Back in January of 2020 prominent metaverse thought-leader and VC Matthew Ball proposed specific criteria:

“The Metaverse, we think, will...

Be persistent – which is to say, it never “resets” or “pauses” or “ends”, it just continues indefinitely

Be synchronous and live – even though pre-scheduled and self-contained events will happen, just as they do in “real life”, the Metaverse will be a living experience that exists consistently for everyone and in real-time

Be without any cap to concurrent users, while also providing each user with an individual sense of “presence” – everyone can be a part of the Metaverse and participate in a specific event/place/activity together, at the same time and with individual agency

Be a fully functioning economy – individuals and businesses will be able to create, own, invest, sell, and be rewarded for an incredibly wide range of “work” that produces “value” that is recognized by others

Be an experience that spans both the digital and physical worlds, private and public networks/experiences, and open and closed platforms

Offer unprecedented interoperability of data, digital items/assets, content, and so on across each of these experiences – your Counter-Strike gun skin, for example, could also be used to decorate a gun in Fortnite, or be gifted to a friend on/through Facebook. Similarly, a car designed for Rocket League (or even for Porsche’s website) could be brought over to work in Roblox. Today, the digital world basically acts as though it were a mall where every store used its own currency, required proprietary ID cards, had proprietary units of measurement for things like shoes or calories, and different dress codes, etc.

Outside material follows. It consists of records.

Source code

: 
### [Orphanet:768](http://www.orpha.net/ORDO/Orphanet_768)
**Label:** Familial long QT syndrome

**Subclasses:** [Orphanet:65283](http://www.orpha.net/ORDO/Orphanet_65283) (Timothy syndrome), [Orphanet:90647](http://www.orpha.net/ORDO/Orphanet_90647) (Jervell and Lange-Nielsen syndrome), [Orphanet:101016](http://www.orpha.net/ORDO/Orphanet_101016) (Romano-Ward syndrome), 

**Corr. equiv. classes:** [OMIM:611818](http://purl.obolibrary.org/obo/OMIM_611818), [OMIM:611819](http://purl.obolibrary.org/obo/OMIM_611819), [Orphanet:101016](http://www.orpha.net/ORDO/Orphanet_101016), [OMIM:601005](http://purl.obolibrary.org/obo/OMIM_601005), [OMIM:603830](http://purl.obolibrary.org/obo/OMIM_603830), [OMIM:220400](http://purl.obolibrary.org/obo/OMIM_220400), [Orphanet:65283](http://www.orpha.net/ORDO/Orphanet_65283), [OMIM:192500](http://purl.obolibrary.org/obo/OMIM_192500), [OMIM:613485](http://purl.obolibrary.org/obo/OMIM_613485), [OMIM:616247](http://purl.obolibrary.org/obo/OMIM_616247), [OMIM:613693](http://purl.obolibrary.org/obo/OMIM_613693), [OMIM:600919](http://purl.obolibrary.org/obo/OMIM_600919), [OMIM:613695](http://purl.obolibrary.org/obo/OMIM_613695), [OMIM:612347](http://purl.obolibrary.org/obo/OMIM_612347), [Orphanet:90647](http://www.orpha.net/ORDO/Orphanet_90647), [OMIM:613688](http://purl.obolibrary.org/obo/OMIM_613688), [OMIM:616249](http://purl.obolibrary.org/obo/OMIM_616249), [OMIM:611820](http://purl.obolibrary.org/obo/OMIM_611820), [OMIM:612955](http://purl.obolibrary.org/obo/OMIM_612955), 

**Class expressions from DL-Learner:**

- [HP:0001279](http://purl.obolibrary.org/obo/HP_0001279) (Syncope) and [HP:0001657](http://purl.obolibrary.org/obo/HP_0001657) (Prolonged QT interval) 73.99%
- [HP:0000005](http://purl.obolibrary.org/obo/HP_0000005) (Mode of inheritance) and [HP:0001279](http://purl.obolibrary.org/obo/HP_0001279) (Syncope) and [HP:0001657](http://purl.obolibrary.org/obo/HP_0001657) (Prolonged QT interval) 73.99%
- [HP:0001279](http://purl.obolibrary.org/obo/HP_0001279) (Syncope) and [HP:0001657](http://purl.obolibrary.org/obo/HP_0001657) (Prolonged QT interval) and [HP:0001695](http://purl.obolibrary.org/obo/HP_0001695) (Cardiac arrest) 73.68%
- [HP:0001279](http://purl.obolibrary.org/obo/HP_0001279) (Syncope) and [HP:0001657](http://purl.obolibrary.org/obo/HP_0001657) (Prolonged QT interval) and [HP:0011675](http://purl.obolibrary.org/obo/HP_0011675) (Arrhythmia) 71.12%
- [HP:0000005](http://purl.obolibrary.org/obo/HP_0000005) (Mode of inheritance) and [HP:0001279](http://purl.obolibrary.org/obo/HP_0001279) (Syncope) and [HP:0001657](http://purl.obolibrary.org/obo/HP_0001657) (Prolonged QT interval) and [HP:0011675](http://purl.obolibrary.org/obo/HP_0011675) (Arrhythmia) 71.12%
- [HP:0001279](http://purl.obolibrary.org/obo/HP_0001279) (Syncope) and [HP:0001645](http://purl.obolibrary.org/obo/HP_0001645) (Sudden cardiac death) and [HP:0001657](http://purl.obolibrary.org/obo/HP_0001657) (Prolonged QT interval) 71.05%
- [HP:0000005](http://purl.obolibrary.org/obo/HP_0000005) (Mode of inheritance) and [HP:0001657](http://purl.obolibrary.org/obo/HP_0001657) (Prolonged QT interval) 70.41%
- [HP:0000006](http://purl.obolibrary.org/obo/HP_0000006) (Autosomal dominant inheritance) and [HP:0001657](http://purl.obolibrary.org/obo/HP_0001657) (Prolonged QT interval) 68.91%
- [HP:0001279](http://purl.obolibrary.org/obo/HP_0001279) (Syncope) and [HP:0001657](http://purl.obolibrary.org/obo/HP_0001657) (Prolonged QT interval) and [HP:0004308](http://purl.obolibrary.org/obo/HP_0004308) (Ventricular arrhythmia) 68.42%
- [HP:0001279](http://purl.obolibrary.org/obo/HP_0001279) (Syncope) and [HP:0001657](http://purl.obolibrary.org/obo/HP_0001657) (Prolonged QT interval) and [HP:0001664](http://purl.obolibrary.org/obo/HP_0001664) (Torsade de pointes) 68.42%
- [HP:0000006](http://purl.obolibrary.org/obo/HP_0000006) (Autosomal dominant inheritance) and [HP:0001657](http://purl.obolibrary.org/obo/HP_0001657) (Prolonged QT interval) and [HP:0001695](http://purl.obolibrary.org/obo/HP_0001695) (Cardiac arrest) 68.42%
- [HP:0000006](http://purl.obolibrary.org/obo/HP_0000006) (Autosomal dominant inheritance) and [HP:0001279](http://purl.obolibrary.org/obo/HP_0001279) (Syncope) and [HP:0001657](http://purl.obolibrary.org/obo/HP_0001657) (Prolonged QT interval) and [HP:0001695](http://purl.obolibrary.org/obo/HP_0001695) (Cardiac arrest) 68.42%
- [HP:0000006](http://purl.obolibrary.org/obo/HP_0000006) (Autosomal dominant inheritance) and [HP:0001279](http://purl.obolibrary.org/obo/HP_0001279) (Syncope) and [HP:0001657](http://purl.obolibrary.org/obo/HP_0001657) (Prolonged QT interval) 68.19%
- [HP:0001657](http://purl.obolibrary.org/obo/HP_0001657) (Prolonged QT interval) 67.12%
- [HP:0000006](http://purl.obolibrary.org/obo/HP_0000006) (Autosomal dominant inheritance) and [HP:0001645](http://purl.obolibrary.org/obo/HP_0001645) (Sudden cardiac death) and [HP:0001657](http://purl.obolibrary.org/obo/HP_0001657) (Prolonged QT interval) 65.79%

Be populated by “content” and “experiences” created and operated by an incredibly wide range of contributors, some of whom are independent individuals, while others might be informally organized groups or commercially-focused enterprises.”

Again, this sounds *a lot* like the Internet.

A fact that did not go unnoticed by Ben Thompson:

“the Metaverse already exists, it just happens to be called the Internet.

Consider the seven qualities Matthew Ball used to define the Metaverse; the Internet satisfies all of them.”

Matthew later proposed a fresh definition:

“The Metaverse is a massively scaled and interoperable network of real-time rendered 3D virtual worlds which can be experienced synchronously and persistently by an effectively unlimited number of users with an individual sense of presence, and with continuity of data, such as identity, history, entitlements, objects, communications, and payments.”

This became a little more specific in that it stipulates the “real-time rendered 3D virtual worlds” synonymous with the VR—accessed depictions of the metaverse in Ready, Player One.

Matthew provided context for this definition:

[The] metaverse iterates further by placing everyone inside an ‘embodied’, or ‘virtual’ or ‘3D’ version of the internet and on a nearly unending basis.

In other words, we will constantly be ‘within’ the internet, rather than have access to it, and within the billions of interconnected computers around us, rather than occasionally reach for them, and alongside all other users and real-time.

There are other notable takeaways from Matthew’s noble attempt to define the metaverse, which are:

  • The metaverse will not replace the internet, but instead build upon and iteratively transform it.

  • The metaverse is not a virtual world, virtual space, virtual reality, virtual economy, a game, or UGC platform. It can be all of these things, and more.

  • Technologically, the metaverse requires completely new infrastructure that the Internet in its current state cannot support (millions of concurrent users sharing the same persistent virtual space, synchronously). I.e. no tricks or workarounds like “sharding” (splitting) users onto separate servers.

And, he also provided this caveat:

we should not expect a single, all-illuminating definition of the ‘Metaverse’.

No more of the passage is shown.